§ **Problem requirements**
Output only the lines of the entries that follow, starting at the one with "On the validation" and running down to the one with "This paper highlights", both included and unchanged.

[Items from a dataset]
+++
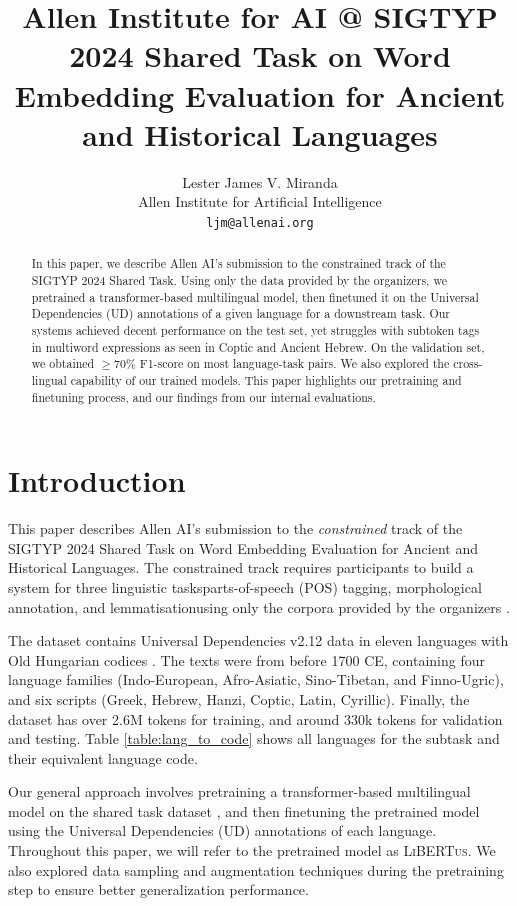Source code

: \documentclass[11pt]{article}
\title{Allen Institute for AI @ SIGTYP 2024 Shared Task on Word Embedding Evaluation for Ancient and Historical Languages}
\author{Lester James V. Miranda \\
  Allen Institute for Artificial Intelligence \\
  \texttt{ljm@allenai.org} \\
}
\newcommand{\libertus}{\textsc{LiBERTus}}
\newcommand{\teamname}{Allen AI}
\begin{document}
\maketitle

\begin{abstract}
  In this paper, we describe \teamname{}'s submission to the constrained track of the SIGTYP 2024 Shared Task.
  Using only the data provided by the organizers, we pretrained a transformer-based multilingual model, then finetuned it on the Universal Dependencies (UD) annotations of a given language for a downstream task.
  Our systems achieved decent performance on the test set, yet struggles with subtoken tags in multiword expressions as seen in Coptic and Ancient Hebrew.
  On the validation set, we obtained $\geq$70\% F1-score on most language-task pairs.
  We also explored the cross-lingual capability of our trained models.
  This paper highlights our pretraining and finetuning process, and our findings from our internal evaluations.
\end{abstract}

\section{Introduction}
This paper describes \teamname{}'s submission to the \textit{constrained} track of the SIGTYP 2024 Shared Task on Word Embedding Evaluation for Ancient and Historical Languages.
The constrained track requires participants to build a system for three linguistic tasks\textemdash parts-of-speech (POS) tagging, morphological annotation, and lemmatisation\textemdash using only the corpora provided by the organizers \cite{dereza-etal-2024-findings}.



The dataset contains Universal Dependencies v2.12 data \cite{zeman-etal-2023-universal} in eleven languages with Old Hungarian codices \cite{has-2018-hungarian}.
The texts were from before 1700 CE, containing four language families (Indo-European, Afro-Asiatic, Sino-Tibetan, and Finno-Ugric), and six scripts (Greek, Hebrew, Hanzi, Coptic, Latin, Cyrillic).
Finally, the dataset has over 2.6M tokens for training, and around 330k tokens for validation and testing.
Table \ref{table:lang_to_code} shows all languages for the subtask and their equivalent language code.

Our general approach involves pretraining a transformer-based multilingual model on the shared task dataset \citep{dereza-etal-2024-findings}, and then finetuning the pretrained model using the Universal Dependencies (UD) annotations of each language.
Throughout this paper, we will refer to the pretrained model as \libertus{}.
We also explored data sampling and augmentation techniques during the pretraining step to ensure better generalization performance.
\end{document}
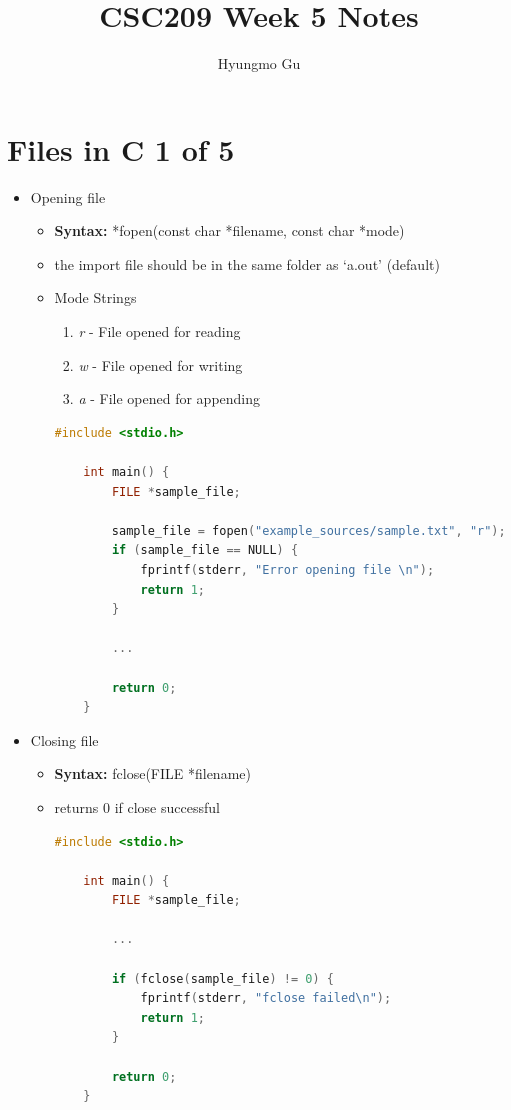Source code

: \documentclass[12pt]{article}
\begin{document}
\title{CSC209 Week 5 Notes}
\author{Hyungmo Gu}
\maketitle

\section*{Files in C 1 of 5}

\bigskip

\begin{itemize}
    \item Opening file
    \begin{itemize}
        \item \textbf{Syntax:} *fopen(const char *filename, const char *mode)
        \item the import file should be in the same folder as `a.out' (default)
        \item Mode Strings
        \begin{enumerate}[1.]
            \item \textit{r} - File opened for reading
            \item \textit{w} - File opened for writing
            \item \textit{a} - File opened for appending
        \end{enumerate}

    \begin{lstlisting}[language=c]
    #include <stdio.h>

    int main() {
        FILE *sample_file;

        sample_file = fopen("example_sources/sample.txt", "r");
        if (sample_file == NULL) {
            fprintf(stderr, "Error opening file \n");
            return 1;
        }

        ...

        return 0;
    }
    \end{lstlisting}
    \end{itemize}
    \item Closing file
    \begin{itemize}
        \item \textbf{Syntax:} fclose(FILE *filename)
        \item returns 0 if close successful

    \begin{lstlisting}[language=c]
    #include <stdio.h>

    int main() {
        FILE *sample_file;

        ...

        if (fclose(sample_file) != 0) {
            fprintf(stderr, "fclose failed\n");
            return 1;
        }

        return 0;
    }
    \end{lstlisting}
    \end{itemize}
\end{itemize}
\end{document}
+++
§ **Task response**
  On the validation set, we obtained $\geq$70\% F1-score on most language-task pairs.
  We also explored the cross-lingual capability of our trained models.
  This paper highlights our pretraining and finetuning process, and our findings from our internal evaluations.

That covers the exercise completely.